Well, we are. In the developed countries, it’s true, more people are rich than ever before – science, democracy, and capitalism have kept their promise. But more people are unhappy, too, at least by some measures, and unhappy in new ways. To simplify grandly: the traditional – indeed, immemorial – sources of unhappiness were scarcity and constraint; now, for the first time on a large scale, overstimulation and the erosion of constraint (i.e., of social bonds, which are inseparable from constraints) are also sources of unhappiness. This is not a new idea; Durkheim and Weber first conceived it and more or less founded sociology on it. But as the social consequences of modernity broaden and ramify, fresh descriptions and analyses are required of social scientists. Several such works have recently appeared, most notably Francis Fukuyama’s The Great Disruption and Robert Putnam’s Bowling Alone, as well as two less bold and brilliant but nonetheless valuable studies of contemporary American malaise, David Myers’ The American Paradox and Robert Lane’s The Loss of Happiness in Market Democracies.

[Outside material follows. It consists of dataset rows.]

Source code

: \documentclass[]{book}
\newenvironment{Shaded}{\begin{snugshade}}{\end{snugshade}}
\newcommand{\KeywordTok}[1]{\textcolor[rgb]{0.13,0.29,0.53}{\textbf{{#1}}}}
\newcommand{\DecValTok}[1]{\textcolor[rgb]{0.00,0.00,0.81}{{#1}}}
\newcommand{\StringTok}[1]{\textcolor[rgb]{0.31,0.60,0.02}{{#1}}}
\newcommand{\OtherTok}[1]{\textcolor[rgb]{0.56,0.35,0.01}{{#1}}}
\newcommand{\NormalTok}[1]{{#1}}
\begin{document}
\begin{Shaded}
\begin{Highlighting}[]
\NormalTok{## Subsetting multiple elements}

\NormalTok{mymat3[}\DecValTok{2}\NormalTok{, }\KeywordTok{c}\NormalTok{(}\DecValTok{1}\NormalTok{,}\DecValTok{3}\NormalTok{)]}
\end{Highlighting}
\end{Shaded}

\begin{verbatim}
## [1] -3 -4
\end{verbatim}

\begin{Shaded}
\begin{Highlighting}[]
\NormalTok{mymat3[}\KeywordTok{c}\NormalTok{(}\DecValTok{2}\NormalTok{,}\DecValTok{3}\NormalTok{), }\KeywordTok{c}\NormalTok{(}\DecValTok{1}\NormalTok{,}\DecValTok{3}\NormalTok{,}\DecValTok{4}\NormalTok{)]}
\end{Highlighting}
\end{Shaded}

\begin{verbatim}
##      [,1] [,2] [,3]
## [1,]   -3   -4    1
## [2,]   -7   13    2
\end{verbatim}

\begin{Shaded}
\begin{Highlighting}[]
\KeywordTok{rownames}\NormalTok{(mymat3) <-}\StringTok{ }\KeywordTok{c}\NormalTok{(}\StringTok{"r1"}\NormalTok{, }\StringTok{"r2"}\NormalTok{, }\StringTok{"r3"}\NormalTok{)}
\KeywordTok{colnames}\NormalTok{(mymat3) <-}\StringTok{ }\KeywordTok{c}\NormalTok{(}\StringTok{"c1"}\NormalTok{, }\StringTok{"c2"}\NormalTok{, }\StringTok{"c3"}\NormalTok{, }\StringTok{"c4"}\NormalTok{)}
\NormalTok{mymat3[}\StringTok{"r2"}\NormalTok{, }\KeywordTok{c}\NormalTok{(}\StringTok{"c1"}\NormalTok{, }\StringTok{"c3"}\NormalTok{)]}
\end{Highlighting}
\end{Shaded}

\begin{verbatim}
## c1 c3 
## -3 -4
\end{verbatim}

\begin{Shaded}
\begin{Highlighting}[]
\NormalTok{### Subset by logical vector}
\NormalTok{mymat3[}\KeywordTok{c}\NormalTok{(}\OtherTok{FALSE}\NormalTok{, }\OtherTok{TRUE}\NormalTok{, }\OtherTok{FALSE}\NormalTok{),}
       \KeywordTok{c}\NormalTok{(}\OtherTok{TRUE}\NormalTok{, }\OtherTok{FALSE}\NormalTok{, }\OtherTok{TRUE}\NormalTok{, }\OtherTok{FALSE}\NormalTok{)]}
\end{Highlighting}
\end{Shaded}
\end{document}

Their common theme is that the way we live now has its costs. The legitimation of divorce, cohabitation, and single parenthood; the universal availability of contraception; the economic independence of women; the commodification of child care, elder care, and other personal services; the proliferation of consumer choice; the diversification of media; the superabundance of information; the increase of residential and occupational mobility; the displacement of loyalty and personal influence by merit and competition in the workplace; the decline of party identification and patronage; the delegitimation of tradition and hierarchy, familism and governmental paternalism; and in general, the increasing prevalence of individual autonomy and economic rationality in more and more spheres of life: these are all goods. But not unmixed goods. The awkward truth appears to be that constraints are also supports, choices are also stresses, and breadth of experience may sometimes be the enemy of depth.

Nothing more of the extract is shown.